Chinese flies looking to build a beautiful life for themselves in the public toilets of Beijing were dealt a crushing blow earlier this week, after government officials rolled out a new set of sanitation guidelines including a "two fly-maximum" rule for restrooms.
The updated policy, which according to The Beijing Times also includes more standard commandments like "have soap" and "clean the floor," is intended to bring some sparkle and shine (or, anyway, general sanitation) to the city's notoriously foul public toilets.
According to an opinion piece published in The Beijing News (cited by The BBC), a similar two-fly rule was implemented in one of Beijing's central district during the 2008 Summer Olympics, though "sanitation and hygiene still varied from toilet to toilet."
One the one hand, a two-fly maximum seems like a great policy—one we should enforce for all public toilets. But, then, isn't it also a little generous?
It's one thing if both of the flies happen to be of the same sex. They probably won't do too much damage and would even enjoy breaking out of their podunk public bathroom in search of the cosmopolitan excitement their alternative lifestyle demands. But what if one of the flies is female and the other male? In a 3-4 day period, a female fly can lay up to 500 eggs, which hatch to larvae within a day, and mature to full-grown flies in about a week.

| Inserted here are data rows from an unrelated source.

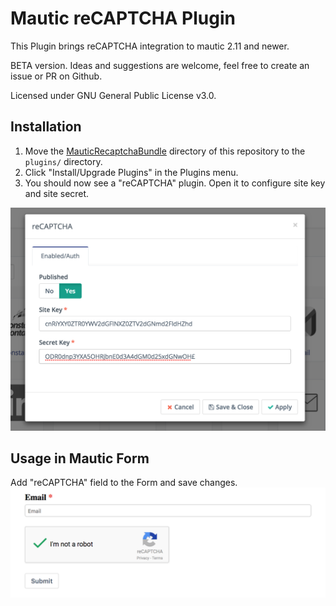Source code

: # Mautic reCAPTCHA Plugin
This Plugin brings reCAPTCHA integration to mautic 2.11 and newer.

BETA version. Ideas and suggestions are welcome, feel free to create an issue or PR on Github.

Licensed under GNU General Public License v3.0.

## Installation
1. Move the [MauticRecaptchaBundle](MauticRecaptchaBundle) directory of this repository to the `plugins/` directory.
2. Click "Install/Upgrade Plugins" in the Plugins menu.
3. You should now see a "reCAPTCHA" plugin. Open it to configure site key and site secret.

![plugin config](/doc/config.png?raw=true "plugin config")

## Usage in Mautic Form
Add "reCAPTCHA" field to the Form and save changes.
![mautic form](/doc/form_preview.png?raw=true "Mautic Form with reCAPTCHA")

That means, in the span of just a few days, your two flies: A-OK clause has ballooned to a five hundred two flies: WTF kind of situation.
It might just be safer to institute a 1 fly-maximum rule.
Or even a 0 fly-maximum rule.
Incidentally, The BBC notes it's not clear if and how public restrooms that violate these new rules will be punished.
So I guess, really, the message to flies is "Stop doing you (but secretly keep doing you, whatever)."